I control your mind Chuck.


----------



## solidassears (Jun 25, 2018)

Prince said:


> I control your mind Chuck.



It's a good thing too, someone has to do it.


----------



## heckler7 (Jul 3, 2018)

you think this country will ever get back to reporting real news based on facts and real events


----------



## charley (Jul 3, 2018)

not as long as fox news, info wars , Breitbart & Drudge exist ..


----------



## Arnold (Jul 3, 2018)

charley said:


> not as long as fox news, info wars , Breitbart & Drudge exist ..



Yet you think CNN is legit! 


Sent from my iPhone using Tapatalk


----------



## BadGas (Jul 4, 2018)

Prince said:


> Yet you think CNN is legit!
> 
> 
> Sent from my iPhone using Tapatalk



Sadly.. relatives of mine think exactly that also. It amazes me that anyone could be, at a minimum, as retarded as Charley.


----------



## Otto Brown (Jul 4, 2018)

BadGas said:


> Sadly.. relatives of mine think exactly that also. It amazes me that anyone could be, at a minimum, as retarded as Charley.




you should listen to your relatives, charly's posts seem to be much smarter and funnier than yours


----------



## charley (Jul 4, 2018)

Otto Brown said:


> you should listen to your relatives, charly's posts seem to be much smarter and funnier than yours




thx Otto, the boy is a wanna be..  gashole wants prince's attention ,prince ignores him, it makes me laugh but it is #SAD ..


----------



## BadGas (Jul 4, 2018)

Prince said:


> Yet you think CNN is legit!
> 
> Sent from my iPhone using Tapatalk


----------



## Otto Brown (Jul 4, 2018)

BadGas said:


>




all of your posts are about hamburgers, I don't get it


----------



## Otto Brown (Jul 4, 2018)




----------



## BadGas (Jul 4, 2018)

Thanks ... Next time I need bad advice, I'll look you up. 



Otto Brown said:


> you should listen to your relatives, charly's posts seem to be much smarter and funnier than yours


----------



## BadGas (Jul 4, 2018)

No .. its all about you Charley ..  

And your nonsense .. And your new butt-boy Otto Brown.
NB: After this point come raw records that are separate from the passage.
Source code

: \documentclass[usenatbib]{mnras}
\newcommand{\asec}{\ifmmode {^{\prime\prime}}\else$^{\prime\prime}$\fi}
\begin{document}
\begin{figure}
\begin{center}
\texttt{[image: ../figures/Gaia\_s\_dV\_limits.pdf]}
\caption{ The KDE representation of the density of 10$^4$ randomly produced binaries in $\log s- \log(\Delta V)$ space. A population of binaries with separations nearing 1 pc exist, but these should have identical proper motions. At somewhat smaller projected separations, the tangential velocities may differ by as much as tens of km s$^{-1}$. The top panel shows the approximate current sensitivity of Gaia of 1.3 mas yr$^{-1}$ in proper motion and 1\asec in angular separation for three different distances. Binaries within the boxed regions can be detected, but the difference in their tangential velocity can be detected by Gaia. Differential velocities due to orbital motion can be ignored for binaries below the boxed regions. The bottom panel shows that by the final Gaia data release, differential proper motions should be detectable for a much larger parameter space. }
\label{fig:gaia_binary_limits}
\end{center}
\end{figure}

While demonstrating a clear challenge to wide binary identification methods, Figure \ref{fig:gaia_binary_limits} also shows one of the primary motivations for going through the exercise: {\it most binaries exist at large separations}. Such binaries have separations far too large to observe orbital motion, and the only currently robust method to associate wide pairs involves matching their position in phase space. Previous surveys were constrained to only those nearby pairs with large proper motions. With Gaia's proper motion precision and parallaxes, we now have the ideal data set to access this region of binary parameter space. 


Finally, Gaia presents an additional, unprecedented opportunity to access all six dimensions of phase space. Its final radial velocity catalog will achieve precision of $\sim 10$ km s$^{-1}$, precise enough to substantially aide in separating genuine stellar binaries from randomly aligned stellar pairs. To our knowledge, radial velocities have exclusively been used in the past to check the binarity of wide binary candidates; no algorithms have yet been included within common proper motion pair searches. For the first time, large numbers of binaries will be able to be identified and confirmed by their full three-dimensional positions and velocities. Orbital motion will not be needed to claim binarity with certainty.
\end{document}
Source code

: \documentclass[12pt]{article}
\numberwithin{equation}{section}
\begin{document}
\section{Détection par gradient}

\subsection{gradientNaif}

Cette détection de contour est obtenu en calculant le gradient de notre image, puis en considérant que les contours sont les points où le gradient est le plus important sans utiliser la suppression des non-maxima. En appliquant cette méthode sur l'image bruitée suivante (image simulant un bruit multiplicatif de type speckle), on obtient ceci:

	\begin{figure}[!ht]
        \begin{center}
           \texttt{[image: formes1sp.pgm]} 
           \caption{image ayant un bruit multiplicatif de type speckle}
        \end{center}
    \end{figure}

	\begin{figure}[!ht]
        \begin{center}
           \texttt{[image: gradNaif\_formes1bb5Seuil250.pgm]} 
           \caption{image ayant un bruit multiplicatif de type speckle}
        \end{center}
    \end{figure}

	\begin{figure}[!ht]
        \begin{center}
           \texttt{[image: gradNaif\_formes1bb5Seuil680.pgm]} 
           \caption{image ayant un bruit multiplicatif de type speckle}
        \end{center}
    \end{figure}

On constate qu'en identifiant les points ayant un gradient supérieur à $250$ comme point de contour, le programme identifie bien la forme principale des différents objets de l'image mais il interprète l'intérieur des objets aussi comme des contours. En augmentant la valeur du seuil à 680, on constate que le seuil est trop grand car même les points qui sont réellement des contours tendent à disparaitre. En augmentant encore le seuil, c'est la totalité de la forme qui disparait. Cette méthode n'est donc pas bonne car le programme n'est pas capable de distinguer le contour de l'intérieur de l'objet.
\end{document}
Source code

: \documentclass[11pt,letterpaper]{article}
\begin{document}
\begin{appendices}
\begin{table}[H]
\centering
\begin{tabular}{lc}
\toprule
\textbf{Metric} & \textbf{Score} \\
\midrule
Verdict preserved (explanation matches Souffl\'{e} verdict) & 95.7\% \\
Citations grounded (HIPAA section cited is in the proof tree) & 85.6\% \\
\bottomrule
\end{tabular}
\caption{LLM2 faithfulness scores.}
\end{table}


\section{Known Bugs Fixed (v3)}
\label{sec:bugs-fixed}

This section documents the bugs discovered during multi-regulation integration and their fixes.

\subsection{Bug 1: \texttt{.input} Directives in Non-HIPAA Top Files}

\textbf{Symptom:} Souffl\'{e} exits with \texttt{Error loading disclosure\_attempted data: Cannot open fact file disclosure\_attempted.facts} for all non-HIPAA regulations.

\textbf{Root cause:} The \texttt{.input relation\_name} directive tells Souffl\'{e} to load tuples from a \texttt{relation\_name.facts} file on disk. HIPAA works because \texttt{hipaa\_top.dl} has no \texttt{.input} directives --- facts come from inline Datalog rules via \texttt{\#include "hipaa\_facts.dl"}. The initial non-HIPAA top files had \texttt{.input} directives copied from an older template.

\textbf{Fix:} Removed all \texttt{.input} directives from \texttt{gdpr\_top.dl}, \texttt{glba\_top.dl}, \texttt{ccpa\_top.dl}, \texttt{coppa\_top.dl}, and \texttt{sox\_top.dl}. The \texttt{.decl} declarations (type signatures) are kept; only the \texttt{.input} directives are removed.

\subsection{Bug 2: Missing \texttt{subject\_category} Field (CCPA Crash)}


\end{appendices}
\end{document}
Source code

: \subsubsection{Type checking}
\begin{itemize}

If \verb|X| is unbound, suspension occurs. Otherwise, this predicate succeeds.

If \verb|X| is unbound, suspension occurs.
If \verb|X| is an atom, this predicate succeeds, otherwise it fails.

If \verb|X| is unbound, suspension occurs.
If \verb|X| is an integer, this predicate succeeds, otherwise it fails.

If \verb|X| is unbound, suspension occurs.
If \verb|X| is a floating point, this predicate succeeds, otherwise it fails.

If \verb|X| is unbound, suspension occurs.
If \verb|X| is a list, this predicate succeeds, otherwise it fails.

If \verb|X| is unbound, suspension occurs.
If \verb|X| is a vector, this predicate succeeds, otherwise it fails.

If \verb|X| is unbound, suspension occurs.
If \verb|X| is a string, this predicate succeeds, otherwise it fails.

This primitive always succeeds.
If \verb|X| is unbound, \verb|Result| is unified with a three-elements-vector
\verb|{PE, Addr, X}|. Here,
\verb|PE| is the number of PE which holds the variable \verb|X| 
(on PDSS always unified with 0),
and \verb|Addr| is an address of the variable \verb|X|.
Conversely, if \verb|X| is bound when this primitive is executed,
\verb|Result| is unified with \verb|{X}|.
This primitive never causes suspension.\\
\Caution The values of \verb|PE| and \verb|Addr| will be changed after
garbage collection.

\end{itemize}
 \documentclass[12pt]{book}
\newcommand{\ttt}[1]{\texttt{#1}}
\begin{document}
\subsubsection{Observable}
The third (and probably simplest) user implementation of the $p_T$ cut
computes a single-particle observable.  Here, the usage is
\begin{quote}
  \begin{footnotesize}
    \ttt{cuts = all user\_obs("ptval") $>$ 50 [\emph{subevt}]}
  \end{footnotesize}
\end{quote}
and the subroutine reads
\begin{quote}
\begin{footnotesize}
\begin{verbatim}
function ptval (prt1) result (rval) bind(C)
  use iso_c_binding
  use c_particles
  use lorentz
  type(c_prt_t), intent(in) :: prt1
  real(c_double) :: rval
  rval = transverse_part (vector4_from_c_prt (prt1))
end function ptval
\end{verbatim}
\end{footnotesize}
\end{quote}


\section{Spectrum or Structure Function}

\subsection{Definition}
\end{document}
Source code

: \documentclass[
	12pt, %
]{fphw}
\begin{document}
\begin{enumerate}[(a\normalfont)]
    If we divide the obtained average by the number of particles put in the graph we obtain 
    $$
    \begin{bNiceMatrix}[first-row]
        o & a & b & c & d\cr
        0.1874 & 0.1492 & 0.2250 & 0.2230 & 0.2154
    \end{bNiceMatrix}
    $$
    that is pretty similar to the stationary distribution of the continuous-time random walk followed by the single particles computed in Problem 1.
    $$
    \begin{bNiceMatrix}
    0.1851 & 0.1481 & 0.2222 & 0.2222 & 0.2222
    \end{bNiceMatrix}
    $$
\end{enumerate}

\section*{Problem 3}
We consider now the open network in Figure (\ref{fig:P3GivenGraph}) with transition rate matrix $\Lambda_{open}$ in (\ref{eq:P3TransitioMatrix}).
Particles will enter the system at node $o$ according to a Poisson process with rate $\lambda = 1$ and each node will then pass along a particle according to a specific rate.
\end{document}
I'm glad you're making friends tho.. its start in a new direction for you. 



charley said:


> thx Otto, the boy is a wanna be..  gashole wants prince's attention ,prince ignores him, it makes me laugh but it is #SAD ..


----------



## BadGas (Jul 4, 2018)

That's because you're not too bright 



Otto Brown said:


> all of your posts are about hamburgers, I don't get it


----------